# DATA PROVIDED:
++++++++

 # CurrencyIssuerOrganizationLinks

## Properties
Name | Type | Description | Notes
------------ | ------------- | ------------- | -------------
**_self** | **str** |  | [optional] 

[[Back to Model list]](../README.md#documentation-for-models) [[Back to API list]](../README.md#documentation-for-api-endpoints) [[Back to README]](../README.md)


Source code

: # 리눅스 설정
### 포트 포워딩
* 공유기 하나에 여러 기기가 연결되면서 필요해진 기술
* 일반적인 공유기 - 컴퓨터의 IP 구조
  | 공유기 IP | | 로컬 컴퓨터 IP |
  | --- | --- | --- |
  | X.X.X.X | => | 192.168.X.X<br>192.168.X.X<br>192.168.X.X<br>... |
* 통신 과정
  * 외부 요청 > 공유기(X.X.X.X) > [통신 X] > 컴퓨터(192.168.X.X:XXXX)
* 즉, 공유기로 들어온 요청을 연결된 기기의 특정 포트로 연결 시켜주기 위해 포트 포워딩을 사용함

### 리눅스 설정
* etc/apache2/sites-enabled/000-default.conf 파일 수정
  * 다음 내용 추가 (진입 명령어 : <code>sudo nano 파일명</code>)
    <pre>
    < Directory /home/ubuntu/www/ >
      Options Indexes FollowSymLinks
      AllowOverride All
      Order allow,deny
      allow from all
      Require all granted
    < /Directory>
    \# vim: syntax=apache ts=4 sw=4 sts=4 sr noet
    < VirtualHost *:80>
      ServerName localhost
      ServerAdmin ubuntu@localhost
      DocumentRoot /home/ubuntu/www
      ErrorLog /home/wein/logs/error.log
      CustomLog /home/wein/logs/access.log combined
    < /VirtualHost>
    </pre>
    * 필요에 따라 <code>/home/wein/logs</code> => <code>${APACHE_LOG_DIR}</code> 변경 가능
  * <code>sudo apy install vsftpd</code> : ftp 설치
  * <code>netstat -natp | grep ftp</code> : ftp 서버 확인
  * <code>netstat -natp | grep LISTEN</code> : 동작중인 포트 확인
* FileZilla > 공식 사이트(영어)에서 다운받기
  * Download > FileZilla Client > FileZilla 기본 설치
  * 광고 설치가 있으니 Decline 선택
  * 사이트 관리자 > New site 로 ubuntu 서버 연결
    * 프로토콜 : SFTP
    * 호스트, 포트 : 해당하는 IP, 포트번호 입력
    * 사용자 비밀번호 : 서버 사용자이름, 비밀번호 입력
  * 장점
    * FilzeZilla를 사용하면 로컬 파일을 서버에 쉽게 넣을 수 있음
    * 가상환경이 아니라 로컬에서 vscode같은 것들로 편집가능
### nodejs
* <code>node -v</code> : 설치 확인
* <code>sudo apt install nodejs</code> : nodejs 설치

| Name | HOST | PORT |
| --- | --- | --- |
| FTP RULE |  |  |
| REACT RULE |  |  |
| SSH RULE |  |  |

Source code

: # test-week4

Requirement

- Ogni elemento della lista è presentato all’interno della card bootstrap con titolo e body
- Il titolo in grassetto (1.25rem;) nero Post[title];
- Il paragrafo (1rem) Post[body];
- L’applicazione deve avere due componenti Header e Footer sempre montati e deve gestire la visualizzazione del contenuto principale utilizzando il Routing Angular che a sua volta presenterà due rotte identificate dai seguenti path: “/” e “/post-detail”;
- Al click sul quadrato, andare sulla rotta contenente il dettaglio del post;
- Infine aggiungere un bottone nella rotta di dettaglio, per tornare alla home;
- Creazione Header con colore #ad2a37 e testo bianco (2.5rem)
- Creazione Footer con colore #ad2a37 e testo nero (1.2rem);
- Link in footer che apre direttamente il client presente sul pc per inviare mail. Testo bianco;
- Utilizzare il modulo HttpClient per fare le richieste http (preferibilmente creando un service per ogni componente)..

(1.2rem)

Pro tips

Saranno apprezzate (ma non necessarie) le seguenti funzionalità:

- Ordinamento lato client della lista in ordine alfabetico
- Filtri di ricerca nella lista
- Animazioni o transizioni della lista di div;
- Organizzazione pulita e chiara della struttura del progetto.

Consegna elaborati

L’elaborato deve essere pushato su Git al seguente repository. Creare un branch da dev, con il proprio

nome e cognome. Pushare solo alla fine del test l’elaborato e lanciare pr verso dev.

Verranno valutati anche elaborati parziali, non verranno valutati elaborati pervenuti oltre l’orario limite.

++++++++

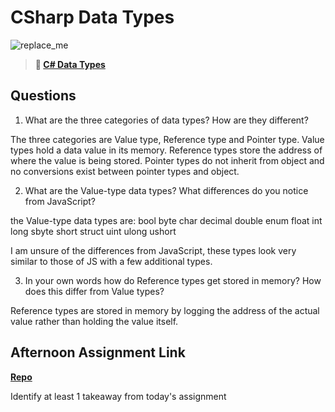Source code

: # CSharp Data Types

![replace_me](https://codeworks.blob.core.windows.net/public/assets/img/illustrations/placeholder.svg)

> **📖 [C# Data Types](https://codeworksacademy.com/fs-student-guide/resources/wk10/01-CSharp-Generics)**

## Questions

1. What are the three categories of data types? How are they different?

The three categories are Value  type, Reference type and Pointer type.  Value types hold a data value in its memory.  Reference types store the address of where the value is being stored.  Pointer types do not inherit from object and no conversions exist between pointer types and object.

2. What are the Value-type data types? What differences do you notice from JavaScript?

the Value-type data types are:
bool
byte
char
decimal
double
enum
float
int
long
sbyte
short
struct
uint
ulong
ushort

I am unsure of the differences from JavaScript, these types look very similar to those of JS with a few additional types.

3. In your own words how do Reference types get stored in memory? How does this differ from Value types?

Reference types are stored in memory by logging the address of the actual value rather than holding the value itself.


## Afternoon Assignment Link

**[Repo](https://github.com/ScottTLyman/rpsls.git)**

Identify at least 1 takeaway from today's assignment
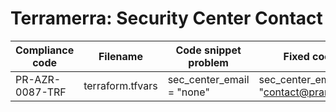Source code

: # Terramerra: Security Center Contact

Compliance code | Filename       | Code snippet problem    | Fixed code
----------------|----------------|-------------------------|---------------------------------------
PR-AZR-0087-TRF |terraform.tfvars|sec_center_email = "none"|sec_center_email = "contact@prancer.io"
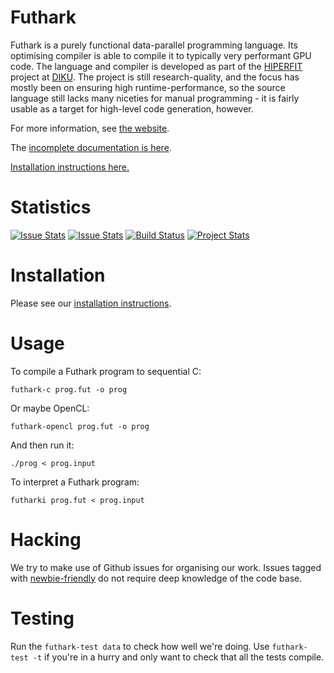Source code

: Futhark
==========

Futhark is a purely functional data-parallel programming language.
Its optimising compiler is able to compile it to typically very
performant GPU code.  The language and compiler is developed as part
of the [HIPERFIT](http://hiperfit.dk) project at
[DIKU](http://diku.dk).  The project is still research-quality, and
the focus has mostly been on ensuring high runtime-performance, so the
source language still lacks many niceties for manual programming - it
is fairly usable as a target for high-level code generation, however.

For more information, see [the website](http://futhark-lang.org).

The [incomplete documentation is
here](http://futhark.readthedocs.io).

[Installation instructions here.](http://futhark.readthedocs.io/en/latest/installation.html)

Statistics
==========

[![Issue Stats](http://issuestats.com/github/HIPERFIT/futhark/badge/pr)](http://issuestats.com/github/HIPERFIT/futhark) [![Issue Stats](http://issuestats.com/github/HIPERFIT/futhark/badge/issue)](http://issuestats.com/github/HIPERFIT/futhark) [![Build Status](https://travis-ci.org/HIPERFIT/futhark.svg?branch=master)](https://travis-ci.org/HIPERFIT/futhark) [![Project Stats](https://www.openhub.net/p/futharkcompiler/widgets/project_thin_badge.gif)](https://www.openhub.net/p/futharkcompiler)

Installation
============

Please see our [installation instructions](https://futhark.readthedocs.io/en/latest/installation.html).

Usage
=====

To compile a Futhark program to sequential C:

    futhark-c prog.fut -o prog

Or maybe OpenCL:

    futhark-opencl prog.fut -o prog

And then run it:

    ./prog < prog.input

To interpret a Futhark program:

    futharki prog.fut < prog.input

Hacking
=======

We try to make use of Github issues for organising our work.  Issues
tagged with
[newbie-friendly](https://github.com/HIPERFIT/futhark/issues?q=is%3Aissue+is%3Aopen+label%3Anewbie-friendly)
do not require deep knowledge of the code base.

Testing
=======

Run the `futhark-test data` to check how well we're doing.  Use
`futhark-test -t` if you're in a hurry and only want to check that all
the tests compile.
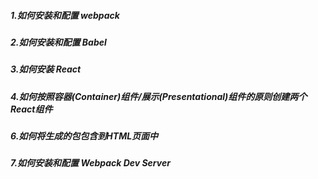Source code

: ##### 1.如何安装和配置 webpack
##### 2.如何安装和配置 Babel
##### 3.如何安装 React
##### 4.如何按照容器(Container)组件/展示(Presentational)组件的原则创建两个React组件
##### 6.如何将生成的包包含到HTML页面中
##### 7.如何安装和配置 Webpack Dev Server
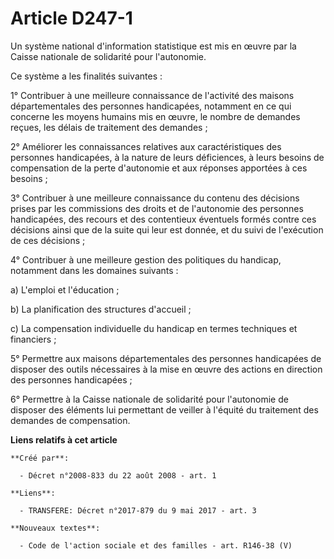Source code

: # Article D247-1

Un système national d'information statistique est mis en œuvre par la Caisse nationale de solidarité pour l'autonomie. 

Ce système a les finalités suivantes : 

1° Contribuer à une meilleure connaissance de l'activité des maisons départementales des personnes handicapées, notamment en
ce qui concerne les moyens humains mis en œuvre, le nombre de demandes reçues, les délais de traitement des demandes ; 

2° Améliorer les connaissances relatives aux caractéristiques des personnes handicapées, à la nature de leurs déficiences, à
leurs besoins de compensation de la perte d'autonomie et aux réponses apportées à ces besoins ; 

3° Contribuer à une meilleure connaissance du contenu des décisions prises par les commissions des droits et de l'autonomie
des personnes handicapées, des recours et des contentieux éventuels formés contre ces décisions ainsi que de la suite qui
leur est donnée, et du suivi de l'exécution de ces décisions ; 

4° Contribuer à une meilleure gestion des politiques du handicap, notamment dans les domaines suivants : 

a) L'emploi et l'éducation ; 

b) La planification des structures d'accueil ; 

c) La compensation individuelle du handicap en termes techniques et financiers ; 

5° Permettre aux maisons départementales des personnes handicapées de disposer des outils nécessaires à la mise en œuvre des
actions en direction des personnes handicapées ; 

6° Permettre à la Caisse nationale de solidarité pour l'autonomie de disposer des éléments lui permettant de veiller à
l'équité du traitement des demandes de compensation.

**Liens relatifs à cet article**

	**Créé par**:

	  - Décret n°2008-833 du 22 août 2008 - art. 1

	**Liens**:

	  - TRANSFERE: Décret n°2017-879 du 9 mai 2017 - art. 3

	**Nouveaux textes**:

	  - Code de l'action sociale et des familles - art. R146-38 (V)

++++++++

# TRY IT:
Every line above with the string "nodejs" in it needs to be copied.

# WRITTEN ANSWER:
### nodejs
* <code>sudo apt install nodejs</code> : nodejs 설치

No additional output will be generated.